### [TASK TO COMPLETE]
Please report every line from the material that contains the word "newcommand".
━━━━━ PROVIDED DATA
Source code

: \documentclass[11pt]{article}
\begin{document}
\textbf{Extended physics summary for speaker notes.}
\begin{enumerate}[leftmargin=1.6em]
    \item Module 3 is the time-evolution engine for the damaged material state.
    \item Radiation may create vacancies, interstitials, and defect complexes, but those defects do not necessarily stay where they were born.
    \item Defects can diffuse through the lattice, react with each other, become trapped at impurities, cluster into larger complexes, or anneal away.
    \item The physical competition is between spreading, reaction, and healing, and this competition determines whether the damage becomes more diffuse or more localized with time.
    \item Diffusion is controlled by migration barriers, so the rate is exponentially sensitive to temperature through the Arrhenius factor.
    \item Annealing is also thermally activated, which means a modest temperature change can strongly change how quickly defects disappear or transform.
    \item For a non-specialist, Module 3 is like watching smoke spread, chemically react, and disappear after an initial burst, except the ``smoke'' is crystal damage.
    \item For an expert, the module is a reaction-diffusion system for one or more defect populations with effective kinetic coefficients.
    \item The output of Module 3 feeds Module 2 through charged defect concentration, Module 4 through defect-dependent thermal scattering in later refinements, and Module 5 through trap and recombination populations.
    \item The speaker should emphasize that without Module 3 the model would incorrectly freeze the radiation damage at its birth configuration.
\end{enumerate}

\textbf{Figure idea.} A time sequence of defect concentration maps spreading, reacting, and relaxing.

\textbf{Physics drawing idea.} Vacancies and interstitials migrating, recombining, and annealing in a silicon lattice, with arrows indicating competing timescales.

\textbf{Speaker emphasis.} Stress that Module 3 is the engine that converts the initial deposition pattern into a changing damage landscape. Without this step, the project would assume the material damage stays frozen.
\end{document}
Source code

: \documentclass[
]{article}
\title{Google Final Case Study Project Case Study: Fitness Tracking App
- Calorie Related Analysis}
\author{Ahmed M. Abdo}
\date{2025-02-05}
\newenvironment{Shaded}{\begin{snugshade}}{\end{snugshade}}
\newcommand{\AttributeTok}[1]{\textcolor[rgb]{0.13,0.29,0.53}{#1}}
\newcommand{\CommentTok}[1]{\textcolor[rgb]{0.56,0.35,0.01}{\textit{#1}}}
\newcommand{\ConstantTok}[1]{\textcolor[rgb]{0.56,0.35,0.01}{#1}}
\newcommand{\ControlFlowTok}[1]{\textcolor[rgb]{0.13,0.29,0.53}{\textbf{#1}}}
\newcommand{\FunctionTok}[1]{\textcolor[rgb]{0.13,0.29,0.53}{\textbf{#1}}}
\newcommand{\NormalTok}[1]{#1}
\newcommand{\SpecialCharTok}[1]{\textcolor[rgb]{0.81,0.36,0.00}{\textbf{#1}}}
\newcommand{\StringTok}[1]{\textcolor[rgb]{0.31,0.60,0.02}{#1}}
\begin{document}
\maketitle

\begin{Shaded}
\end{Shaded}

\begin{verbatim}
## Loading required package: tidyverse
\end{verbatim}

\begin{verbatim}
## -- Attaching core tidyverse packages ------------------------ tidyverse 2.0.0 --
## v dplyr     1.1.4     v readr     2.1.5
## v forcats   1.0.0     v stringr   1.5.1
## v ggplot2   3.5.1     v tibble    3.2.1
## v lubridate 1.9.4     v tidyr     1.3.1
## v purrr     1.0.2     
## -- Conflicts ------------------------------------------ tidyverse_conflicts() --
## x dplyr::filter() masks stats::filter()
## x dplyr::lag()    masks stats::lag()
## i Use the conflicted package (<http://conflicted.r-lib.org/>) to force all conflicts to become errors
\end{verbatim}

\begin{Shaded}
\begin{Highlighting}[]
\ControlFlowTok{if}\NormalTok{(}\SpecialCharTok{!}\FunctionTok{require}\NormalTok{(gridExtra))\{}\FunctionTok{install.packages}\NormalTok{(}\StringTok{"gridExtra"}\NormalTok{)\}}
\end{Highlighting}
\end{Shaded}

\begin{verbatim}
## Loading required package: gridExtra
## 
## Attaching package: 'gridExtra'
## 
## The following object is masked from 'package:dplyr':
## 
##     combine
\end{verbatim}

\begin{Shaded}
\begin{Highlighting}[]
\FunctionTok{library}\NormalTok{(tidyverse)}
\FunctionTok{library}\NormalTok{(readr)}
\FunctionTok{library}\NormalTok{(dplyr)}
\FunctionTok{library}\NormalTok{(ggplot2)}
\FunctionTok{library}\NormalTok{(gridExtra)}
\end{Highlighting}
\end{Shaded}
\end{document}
━━━━━━━━━━
### [THE ANSWER]
\newcommand{\AttributeTok}[1]{\textcolor[rgb]{0.13,0.29,0.53}{#1}}
\newcommand{\CommentTok}[1]{\textcolor[rgb]{0.56,0.35,0.01}{\textit{#1}}}
\newcommand{\ConstantTok}[1]{\textcolor[rgb]{0.56,0.35,0.01}{#1}}
\newcommand{\ControlFlowTok}[1]{\textcolor[rgb]{0.13,0.29,0.53}{\textbf{#1}}}
\newcommand{\FunctionTok}[1]{\textcolor[rgb]{0.13,0.29,0.53}{\textbf{#1}}}
\newcommand{\NormalTok}[1]{#1}
\newcommand{\SpecialCharTok}[1]{\textcolor[rgb]{0.81,0.36,0.00}{\textbf{#1}}}
\newcommand{\StringTok}[1]{\textcolor[rgb]{0.31,0.60,0.02}{#1}}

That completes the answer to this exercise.